Yet, Erbs argues that working with America’s 50 million Evangelical Christians will “alienate potential allies on the left.” Setting aside the “tactical” mistake of choosing potential allies over committed ones, Erbs’ is presenting a false dichotomy. As he acknowledges, in politics groups need not agree on every issue to work together to advance a common agenda. If support for Israel’s democratically government is Erbs’ goal, he should see CUFI as an ally. Other – especially domestic policy – issues have no bearing on the relationship because they are unrelated to CUFI’s agenda.

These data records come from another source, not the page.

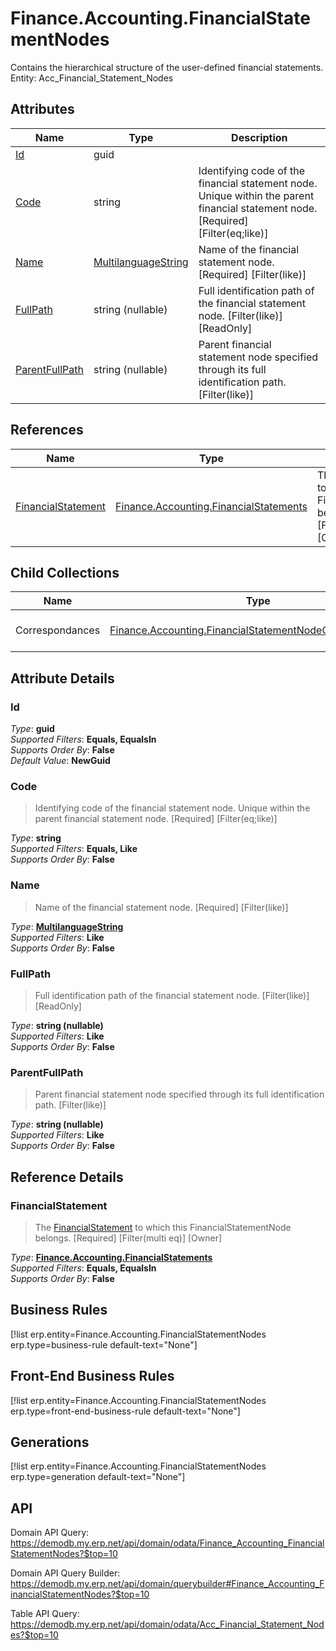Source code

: # Finance.Accounting.FinancialStatementNodes

Contains the hierarchical structure of the user-defined financial statements. Entity: Acc_Financial_Statement_Nodes

## Attributes

| Name | Type | Description |
| ---- | ---- | --- |
| [Id](Finance.Accounting.FinancialStatementNodes.md#Id) | guid |  
| [Code](Finance.Accounting.FinancialStatementNodes.md#Code) | string | Identifying code of the financial statement node. Unique within the parent financial statement node. [Required] [Filter(eq;like)] 
| [Name](Finance.Accounting.FinancialStatementNodes.md#Name) | [MultilanguageString](../data-types/MultilanguageString.md) | Name of the financial statement node. [Required] [Filter(like)] 
| [FullPath](Finance.Accounting.FinancialStatementNodes.md#FullPath) | string (nullable) | Full identification path of the financial statement node. [Filter(like)] [ReadOnly] 
| [ParentFullPath](Finance.Accounting.FinancialStatementNodes.md#ParentFullPath) | string (nullable) | Parent financial statement node specified through its full identification path. [Filter(like)] 

## References

| Name | Type | Description |
| ---- | ---- | --- |
| [FinancialStatement](Finance.Accounting.FinancialStatementNodes.md#FinancialStatement) | [Finance.Accounting.FinancialStatements](Finance.Accounting.FinancialStatements.md) | The [FinancialStatement](Finance.Accounting.FinancialStatementNodes.md#FinancialStatement) to which this FinancialStatementNode belongs. [Required] [Filter(multi eq)] [Owner] |

## Child Collections

| Name | Type | Description |
| ---- | ---- | --- |
| Correspondances | [Finance.Accounting.FinancialStatementNodeCorrespondances](Finance.Accounting.FinancialStatementNodeCorrespondances.md) | List of [FinancialStatementNodeCorrespondance](Finance.Accounting.FinancialStatementNodeCorrespondances.md) child objects, based on the [Finance.Accounting.FinancialStatementNodeCorrespondance.FinancialStatementNode](Finance.Accounting.FinancialStatementNodeCorrespondances.md#FinancialStatementNode) back reference 


## Attribute Details

### Id

_Type_: **guid**  
_Supported Filters_: **Equals, EqualsIn**  
_Supports Order By_: **False**  
_Default Value_: **NewGuid**  

### Code

> Identifying code of the financial statement node. Unique within the parent financial statement node. [Required] [Filter(eq;like)]

_Type_: **string**  
_Supported Filters_: **Equals, Like**  
_Supports Order By_: **False**  

### Name

> Name of the financial statement node. [Required] [Filter(like)]

_Type_: **[MultilanguageString](../data-types/MultilanguageString.md)**  
_Supported Filters_: **Like**  
_Supports Order By_: **False**  

### FullPath

> Full identification path of the financial statement node. [Filter(like)] [ReadOnly]

_Type_: **string (nullable)**  
_Supported Filters_: **Like**  
_Supports Order By_: **False**  

### ParentFullPath

> Parent financial statement node specified through its full identification path. [Filter(like)]

_Type_: **string (nullable)**  
_Supported Filters_: **Like**  
_Supports Order By_: **False**  


## Reference Details

### FinancialStatement

> The [FinancialStatement](Finance.Accounting.FinancialStatementNodes.md#FinancialStatement) to which this FinancialStatementNode belongs. [Required] [Filter(multi eq)] [Owner]

_Type_: **[Finance.Accounting.FinancialStatements](Finance.Accounting.FinancialStatements.md)**  
_Supported Filters_: **Equals, EqualsIn**  
_Supports Order By_: **False**  



## Business Rules

[!list erp.entity=Finance.Accounting.FinancialStatementNodes erp.type=business-rule default-text="None"]

## Front-End Business Rules

[!list erp.entity=Finance.Accounting.FinancialStatementNodes erp.type=front-end-business-rule default-text="None"]

## Generations

[!list erp.entity=Finance.Accounting.FinancialStatementNodes erp.type=generation default-text="None"]

## API

Domain API Query:
<https://demodb.my.erp.net/api/domain/odata/Finance_Accounting_FinancialStatementNodes?$top=10>

Domain API Query Builder:
<https://demodb.my.erp.net/api/domain/querybuilder#Finance_Accounting_FinancialStatementNodes?$top=10>

Table API Query:
<https://demodb.my.erp.net/api/domain/odata/Acc_Financial_Statement_Nodes?$top=10>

Interacting with people of different faiths is one of the great joys of my work. I find faith in God beautiful. But I believe that mine is the true faith. Is that so terrible or out of the ordinary? Do Jews, Hindus, Muslims and so forth not feel the same way? 

Erbs chooses to single-out Evangelical Christians for our beliefs, but interfaith relations do not demand the abandonment of one’s own religious beliefs. It merely demands tolerance of the other’s religious beliefs. CUFI prides itself on this tolerance – Erbs clearly does not.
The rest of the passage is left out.